Rethinking the Film Canon by Rich Juzwiak
Earlier this year, I was listening to the Little Gold Men podcast as they discussed the newly announced Academy Award nominations. As they mostly expressed relief about the small signs of voters looking beyond the usual array of white-dudes-with-guns movies, even as they felt obliged to concede appreciation for the usual suspects among the honorees. (As did I.) Almost as an aside, one of the cohosts raised the idea that what was needed to shift away from the constant threat of #OscarsSoWhite controversy was not diversity initiatives mounted by the Academy, but a wholesale reevaluation of what kinds of stories and films are considered important and therefore Oscar-worthy. The recent Gone with the Wind kerfuffle provides the entryway to do exactly that, and Rich Juzwiak makes a good start with this article, written for Jezebel.
You Want a Confederate Monument?
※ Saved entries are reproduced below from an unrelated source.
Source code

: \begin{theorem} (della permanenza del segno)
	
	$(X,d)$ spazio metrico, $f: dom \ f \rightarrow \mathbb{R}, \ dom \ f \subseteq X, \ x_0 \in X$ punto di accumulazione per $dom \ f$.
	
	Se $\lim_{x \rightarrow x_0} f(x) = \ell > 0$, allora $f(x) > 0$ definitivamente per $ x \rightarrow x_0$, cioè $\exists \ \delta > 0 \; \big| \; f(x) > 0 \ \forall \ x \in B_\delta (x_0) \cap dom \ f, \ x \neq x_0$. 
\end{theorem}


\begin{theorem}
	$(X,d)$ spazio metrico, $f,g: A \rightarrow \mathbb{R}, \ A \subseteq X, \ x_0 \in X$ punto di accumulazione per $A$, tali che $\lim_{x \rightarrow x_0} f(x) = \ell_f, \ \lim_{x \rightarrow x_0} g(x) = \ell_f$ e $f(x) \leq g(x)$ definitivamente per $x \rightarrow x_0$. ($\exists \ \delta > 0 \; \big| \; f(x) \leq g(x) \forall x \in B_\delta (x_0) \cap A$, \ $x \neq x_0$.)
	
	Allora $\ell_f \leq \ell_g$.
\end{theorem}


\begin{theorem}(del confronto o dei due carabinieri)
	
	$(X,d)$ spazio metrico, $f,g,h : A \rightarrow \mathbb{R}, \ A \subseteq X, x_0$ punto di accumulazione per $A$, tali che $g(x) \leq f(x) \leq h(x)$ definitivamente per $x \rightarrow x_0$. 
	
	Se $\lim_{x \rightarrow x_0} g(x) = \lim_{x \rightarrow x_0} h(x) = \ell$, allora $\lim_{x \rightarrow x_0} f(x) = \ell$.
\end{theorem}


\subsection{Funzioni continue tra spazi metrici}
My Body Is a Confederate Monument by Caroline Randall Williams
In this absolute powerhouse oped, published by The New York Times, Caroline Randall Williams makes the strongest possible argument against statues honoring Confederate soldiers and does so with unflinching candor about her own identity and family history. In particular, the opening sentence is devastating. Any comments I might add are doomed to inadequacy.
In the city I call home, debate turned to the sanctity of statues this week. Angry protestors responded to the needlessly rough arrest of one of their fellow activists by pulling down two statues near the State Capitol that commemorated progressive causes and an abolitionist, hardly symbols of bigotry and oppression. Those eager to cast aspersions on social justice protestors quickly snarling with satisfaction about the ignorance of the action, ignoring that reasonable explanations behind targeting the statues were offered almost immediately. Anyway, I agree wholeheartedly with invaluable local journalist Scott Gordon, who wrote, “We could spend a whole lot of time here parsing what the statues torn down this week mean or represent, but I also think the fixation on the statues is kind of deranged.” But that thought also brings me to this piece, written by Jane’a Johnson for Teen Vogue, that persuasively argues for the power inherent in citizenry taking it into their own hands to remove these bronzed commemorations of the wrong parts of our past rather than waiting for some sort of political process to grind through its slow work to the same end.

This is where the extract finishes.